--- Task description ---
Could you write out each of the records below exactly?
━━━━━━━━━━━━━━━━━━━━
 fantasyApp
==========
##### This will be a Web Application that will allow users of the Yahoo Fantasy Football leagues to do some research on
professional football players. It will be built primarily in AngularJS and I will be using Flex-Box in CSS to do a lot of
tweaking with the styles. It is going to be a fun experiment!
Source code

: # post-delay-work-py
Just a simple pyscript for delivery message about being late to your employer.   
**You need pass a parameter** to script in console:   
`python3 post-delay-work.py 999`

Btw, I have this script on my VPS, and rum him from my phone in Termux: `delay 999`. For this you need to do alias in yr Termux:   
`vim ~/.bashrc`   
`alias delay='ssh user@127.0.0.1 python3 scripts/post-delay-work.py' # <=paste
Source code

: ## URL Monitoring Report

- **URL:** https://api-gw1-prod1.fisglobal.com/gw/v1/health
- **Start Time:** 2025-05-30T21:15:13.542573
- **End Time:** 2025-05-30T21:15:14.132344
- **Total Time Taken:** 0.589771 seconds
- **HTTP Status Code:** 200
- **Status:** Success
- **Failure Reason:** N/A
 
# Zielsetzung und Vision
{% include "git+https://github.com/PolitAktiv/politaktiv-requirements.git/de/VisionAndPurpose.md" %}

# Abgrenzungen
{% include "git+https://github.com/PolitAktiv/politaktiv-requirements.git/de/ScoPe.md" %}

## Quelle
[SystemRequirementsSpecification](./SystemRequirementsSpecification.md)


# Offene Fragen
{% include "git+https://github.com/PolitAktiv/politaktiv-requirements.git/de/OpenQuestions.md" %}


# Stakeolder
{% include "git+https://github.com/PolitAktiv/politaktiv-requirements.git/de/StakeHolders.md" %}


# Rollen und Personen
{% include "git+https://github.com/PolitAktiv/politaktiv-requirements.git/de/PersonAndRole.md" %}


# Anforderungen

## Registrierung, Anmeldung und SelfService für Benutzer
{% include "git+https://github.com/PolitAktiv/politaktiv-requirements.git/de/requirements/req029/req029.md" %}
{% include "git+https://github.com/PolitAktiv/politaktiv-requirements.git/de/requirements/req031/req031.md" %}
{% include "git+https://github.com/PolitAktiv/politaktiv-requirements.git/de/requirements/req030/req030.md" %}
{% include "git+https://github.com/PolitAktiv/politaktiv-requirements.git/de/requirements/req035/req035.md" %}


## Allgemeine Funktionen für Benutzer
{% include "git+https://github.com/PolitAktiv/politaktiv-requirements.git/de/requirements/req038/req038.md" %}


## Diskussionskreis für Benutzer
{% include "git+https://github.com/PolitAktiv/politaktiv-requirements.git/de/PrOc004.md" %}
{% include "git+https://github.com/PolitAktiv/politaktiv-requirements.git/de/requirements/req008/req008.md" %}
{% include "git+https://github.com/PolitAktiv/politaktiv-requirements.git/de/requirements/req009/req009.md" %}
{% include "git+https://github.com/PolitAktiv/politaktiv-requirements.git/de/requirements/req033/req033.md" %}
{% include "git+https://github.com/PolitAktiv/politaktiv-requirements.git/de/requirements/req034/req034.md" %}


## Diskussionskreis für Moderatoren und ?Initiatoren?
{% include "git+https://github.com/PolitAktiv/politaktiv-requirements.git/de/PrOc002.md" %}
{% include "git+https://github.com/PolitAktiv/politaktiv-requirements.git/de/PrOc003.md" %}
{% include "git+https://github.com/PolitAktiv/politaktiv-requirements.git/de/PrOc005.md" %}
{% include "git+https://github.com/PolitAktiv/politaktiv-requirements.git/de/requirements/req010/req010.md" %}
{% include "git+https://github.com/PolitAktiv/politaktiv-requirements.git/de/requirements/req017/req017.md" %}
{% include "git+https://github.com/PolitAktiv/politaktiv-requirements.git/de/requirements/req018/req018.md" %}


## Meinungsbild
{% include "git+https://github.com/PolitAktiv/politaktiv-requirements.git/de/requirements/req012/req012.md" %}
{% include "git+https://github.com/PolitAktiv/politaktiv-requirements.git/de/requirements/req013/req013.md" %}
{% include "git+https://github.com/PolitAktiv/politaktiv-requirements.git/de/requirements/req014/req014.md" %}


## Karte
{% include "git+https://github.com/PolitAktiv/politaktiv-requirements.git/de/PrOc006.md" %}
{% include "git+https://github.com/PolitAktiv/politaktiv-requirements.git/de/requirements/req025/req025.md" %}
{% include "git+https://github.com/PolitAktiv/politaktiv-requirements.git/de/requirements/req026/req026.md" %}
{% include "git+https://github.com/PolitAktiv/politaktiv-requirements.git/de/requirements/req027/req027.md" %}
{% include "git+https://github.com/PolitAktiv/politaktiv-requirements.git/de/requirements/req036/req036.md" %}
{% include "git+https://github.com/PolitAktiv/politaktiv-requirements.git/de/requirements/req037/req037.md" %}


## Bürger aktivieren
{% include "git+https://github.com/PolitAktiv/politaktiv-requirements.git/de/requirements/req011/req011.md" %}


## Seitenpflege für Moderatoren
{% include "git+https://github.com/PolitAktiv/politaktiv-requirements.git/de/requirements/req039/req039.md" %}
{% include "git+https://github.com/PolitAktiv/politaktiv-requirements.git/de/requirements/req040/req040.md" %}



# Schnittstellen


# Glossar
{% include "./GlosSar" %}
━━━━━━━━━━━━━━━━━━━━
--- Answer to the problem ---
 fantasyApp
==========
##### This will be a Web Application that will allow users of the Yahoo Fantasy Football leagues to do some research on
professional football players. It will be built primarily in AngularJS and I will be using Flex-Box in CSS to do a lot of
tweaking with the styles. It is going to be a fun experiment!
Source code

: # post-delay-work-py
Just a simple pyscript for delivery message about being late to your employer.   
**You need pass a parameter** to script in console:   
`python3 post-delay-work.py 999`

Btw, I have this script on my VPS, and rum him from my phone in Termux: `delay 999`. For this you need to do alias in yr Termux:   
`vim ~/.bashrc`   
`alias delay='ssh user@127.0.0.1 python3 scripts/post-delay-work.py' # <=paste
Source code

: ## URL Monitoring Report

- **URL:** https://api-gw1-prod1.fisglobal.com/gw/v1/health
- **Start Time:** 2025-05-30T21:15:13.542573
- **End Time:** 2025-05-30T21:15:14.132344
- **Total Time Taken:** 0.589771 seconds
- **HTTP Status Code:** 200
- **Status:** Success
- **Failure Reason:** N/A
 
# Zielsetzung und Vision
{% include "git+https://github.com/PolitAktiv/politaktiv-requirements.git/de/VisionAndPurpose.md" %}

# Abgrenzungen
{% include "git+https://github.com/PolitAktiv/politaktiv-requirements.git/de/ScoPe.md" %}

## Quelle
[SystemRequirementsSpecification](./SystemRequirementsSpecification.md)


# Offene Fragen
{% include "git+https://github.com/PolitAktiv/politaktiv-requirements.git/de/OpenQuestions.md" %}


# Stakeolder
{% include "git+https://github.com/PolitAktiv/politaktiv-requirements.git/de/StakeHolders.md" %}


# Rollen und Personen
{% include "git+https://github.com/PolitAktiv/politaktiv-requirements.git/de/PersonAndRole.md" %}


# Anforderungen

## Registrierung, Anmeldung und SelfService für Benutzer
{% include "git+https://github.com/PolitAktiv/politaktiv-requirements.git/de/requirements/req029/req029.md" %}
{% include "git+https://github.com/PolitAktiv/politaktiv-requirements.git/de/requirements/req031/req031.md" %}
{% include "git+https://github.com/PolitAktiv/politaktiv-requirements.git/de/requirements/req030/req030.md" %}
{% include "git+https://github.com/PolitAktiv/politaktiv-requirements.git/de/requirements/req035/req035.md" %}


## Allgemeine Funktionen für Benutzer
{% include "git+https://github.com/PolitAktiv/politaktiv-requirements.git/de/requirements/req038/req038.md" %}


## Diskussionskreis für Benutzer
{% include "git+https://github.com/PolitAktiv/politaktiv-requirements.git/de/PrOc004.md" %}
{% include "git+https://github.com/PolitAktiv/politaktiv-requirements.git/de/requirements/req008/req008.md" %}
{% include "git+https://github.com/PolitAktiv/politaktiv-requirements.git/de/requirements/req009/req009.md" %}
{% include "git+https://github.com/PolitAktiv/politaktiv-requirements.git/de/requirements/req033/req033.md" %}
{% include "git+https://github.com/PolitAktiv/politaktiv-requirements.git/de/requirements/req034/req034.md" %}


## Diskussionskreis für Moderatoren und ?Initiatoren?
{% include "git+https://github.com/PolitAktiv/politaktiv-requirements.git/de/PrOc002.md" %}
{% include "git+https://github.com/PolitAktiv/politaktiv-requirements.git/de/PrOc003.md" %}
{% include "git+https://github.com/PolitAktiv/politaktiv-requirements.git/de/PrOc005.md" %}
{% include "git+https://github.com/PolitAktiv/politaktiv-requirements.git/de/requirements/req010/req010.md" %}
{% include "git+https://github.com/PolitAktiv/politaktiv-requirements.git/de/requirements/req017/req017.md" %}
{% include "git+https://github.com/PolitAktiv/politaktiv-requirements.git/de/requirements/req018/req018.md" %}


## Meinungsbild
{% include "git+https://github.com/PolitAktiv/politaktiv-requirements.git/de/requirements/req012/req012.md" %}
{% include "git+https://github.com/PolitAktiv/politaktiv-requirements.git/de/requirements/req013/req013.md" %}
{% include "git+https://github.com/PolitAktiv/politaktiv-requirements.git/de/requirements/req014/req014.md" %}


## Karte
{% include "git+https://github.com/PolitAktiv/politaktiv-requirements.git/de/PrOc006.md" %}
{% include "git+https://github.com/PolitAktiv/politaktiv-requirements.git/de/requirements/req025/req025.md" %}
{% include "git+https://github.com/PolitAktiv/politaktiv-requirements.git/de/requirements/req026/req026.md" %}
{% include "git+https://github.com/PolitAktiv/politaktiv-requirements.git/de/requirements/req027/req027.md" %}
{% include "git+https://github.com/PolitAktiv/politaktiv-requirements.git/de/requirements/req036/req036.md" %}
{% include "git+https://github.com/PolitAktiv/politaktiv-requirements.git/de/requirements/req037/req037.md" %}


## Bürger aktivieren
{% include "git+https://github.com/PolitAktiv/politaktiv-requirements.git/de/requirements/req011/req011.md" %}


## Seitenpflege für Moderatoren
{% include "git+https://github.com/PolitAktiv/politaktiv-requirements.git/de/requirements/req039/req039.md" %}
{% include "git+https://github.com/PolitAktiv/politaktiv-requirements.git/de/requirements/req040/req040.md" %}



# Schnittstellen


# Glossar
{% include "./GlosSar" %}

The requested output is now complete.